REQUIRED ACTION
Count every line below that holds "supabaseServiceClient". Number only.

RECORD EXCERPTS
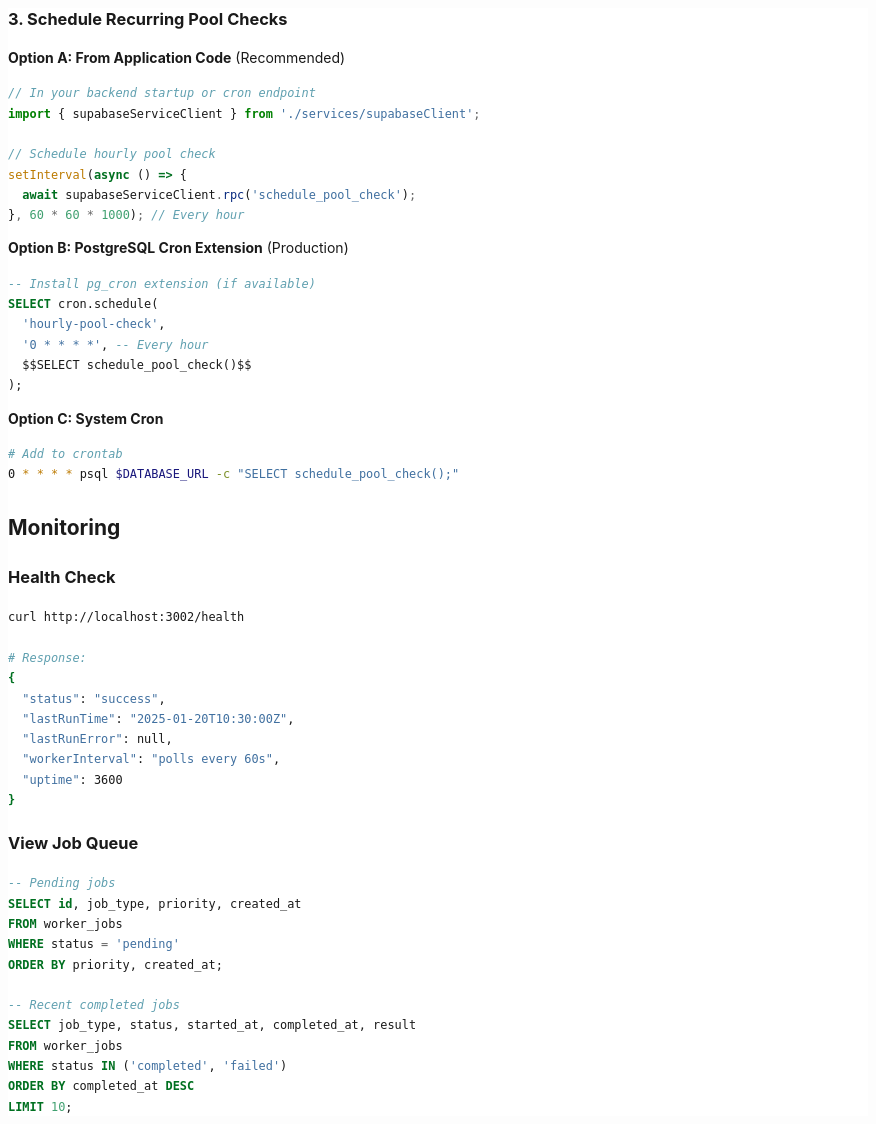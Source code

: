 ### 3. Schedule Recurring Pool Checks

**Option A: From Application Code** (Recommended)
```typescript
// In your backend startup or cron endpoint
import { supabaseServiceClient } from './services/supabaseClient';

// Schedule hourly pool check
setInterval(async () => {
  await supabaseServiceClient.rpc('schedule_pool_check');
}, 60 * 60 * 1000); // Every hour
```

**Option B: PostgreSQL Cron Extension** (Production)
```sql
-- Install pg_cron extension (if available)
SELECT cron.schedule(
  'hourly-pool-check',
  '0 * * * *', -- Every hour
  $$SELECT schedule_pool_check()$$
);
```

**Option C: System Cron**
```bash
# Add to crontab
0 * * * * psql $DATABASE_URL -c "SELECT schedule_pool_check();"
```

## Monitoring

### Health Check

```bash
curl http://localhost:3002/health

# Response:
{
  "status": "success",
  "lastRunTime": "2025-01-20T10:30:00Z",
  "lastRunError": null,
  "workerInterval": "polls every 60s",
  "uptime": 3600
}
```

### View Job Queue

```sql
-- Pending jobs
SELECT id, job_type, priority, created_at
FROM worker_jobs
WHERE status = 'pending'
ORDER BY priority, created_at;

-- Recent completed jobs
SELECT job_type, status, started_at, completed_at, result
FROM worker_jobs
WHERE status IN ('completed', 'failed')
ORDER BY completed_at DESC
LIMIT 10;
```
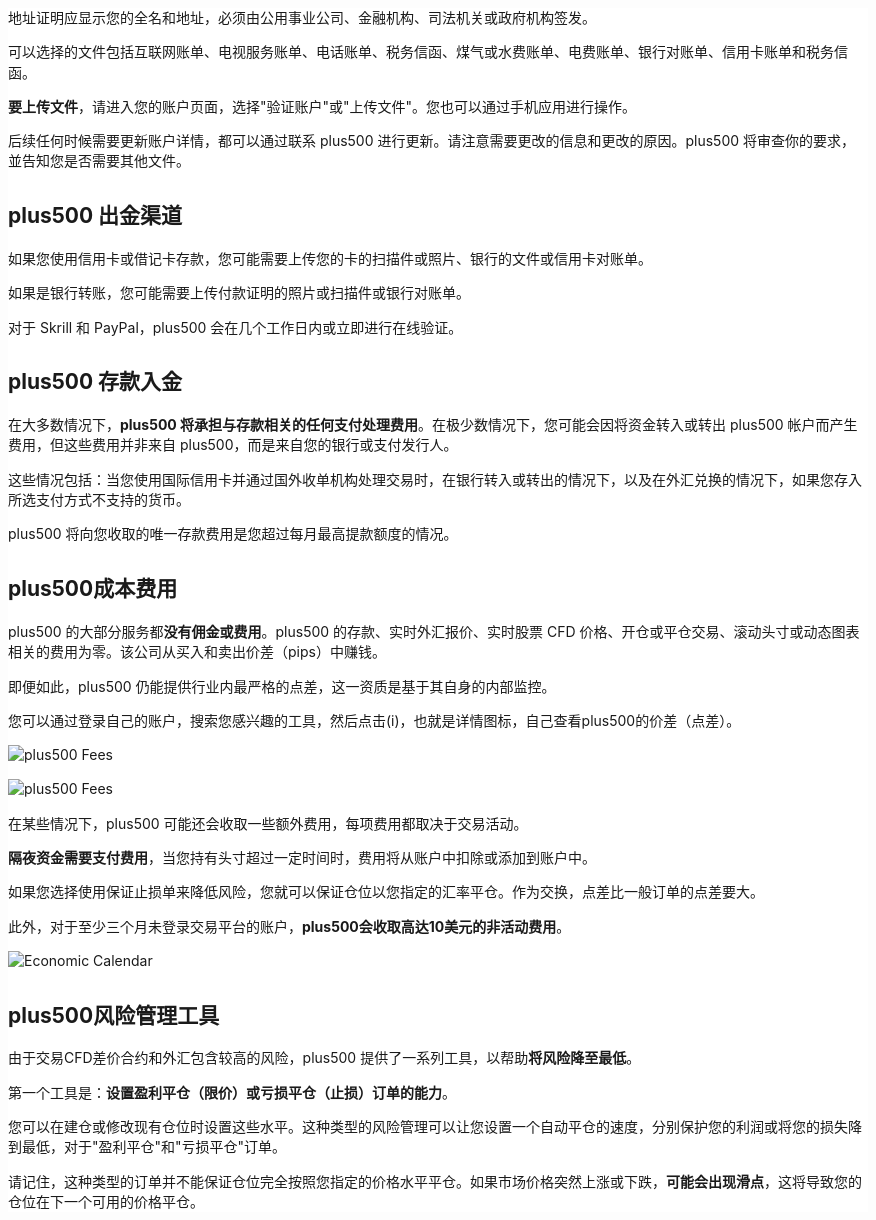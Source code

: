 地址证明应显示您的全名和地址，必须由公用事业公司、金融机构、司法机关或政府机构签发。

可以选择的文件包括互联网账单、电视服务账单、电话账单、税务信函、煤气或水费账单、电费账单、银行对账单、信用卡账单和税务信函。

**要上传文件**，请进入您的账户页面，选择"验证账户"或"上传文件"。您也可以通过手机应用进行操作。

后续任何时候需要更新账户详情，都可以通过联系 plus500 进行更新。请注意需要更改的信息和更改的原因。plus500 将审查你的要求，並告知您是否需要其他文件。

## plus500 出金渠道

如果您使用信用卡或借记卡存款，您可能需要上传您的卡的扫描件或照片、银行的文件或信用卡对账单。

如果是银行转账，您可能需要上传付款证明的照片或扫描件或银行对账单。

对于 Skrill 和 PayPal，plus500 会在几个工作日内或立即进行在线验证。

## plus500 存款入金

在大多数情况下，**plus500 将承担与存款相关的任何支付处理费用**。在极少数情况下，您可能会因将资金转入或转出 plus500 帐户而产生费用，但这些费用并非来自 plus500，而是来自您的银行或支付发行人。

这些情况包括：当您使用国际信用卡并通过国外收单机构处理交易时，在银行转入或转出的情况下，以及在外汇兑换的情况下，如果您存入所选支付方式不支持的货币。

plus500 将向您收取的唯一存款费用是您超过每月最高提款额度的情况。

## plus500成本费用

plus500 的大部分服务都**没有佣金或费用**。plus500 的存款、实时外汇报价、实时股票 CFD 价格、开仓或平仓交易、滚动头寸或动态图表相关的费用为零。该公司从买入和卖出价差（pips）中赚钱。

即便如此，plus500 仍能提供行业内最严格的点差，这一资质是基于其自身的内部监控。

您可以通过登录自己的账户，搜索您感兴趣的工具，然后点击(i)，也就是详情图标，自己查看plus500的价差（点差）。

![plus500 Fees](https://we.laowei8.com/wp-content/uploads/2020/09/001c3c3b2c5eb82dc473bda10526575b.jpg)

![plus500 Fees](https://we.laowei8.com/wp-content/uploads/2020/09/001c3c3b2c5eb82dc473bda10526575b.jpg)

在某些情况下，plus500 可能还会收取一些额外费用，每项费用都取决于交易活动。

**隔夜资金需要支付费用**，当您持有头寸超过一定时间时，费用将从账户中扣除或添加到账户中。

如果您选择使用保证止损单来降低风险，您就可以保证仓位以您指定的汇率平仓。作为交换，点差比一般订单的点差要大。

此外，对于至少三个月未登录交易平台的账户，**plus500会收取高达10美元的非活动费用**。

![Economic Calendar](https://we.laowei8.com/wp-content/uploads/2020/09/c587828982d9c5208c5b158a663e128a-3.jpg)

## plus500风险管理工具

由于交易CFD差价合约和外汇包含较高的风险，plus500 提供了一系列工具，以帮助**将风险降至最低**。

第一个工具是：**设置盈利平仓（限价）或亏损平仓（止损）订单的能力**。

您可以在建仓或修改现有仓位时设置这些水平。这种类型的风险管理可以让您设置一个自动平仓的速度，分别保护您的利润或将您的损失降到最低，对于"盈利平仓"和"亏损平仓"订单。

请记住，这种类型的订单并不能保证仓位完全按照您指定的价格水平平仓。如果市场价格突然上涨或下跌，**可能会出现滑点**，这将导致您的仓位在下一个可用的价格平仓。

EXERCISE ANSWER
2